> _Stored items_
☆ ☆ ☆ ☆

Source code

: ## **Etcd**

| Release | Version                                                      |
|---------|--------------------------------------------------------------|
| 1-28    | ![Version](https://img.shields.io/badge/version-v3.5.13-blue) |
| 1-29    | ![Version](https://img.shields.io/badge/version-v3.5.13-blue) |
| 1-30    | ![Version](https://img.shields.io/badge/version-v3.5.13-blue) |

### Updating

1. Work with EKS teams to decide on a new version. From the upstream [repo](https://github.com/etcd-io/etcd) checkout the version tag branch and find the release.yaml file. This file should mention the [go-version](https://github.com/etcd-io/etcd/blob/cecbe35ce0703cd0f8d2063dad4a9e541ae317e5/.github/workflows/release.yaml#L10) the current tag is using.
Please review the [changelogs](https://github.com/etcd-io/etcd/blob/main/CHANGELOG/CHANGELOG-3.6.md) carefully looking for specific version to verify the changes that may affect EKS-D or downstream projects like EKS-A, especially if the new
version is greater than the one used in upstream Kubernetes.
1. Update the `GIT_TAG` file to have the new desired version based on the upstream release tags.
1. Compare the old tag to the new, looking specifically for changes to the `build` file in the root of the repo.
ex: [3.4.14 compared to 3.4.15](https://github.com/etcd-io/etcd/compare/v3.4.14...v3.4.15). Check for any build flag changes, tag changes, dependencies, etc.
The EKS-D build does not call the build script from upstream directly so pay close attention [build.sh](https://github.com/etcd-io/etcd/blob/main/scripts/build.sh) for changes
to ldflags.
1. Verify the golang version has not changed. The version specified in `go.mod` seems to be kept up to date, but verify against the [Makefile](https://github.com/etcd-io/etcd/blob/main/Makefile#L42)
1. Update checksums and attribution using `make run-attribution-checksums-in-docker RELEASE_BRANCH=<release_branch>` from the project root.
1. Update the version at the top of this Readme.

☆ ☆ ☆ ☆

> _WORK TO BE COMPLETED_
Check each line of the data above for the word "changes" and say how many lines have it. Give the number alone.

> _EXERCISE RESPONSE_
4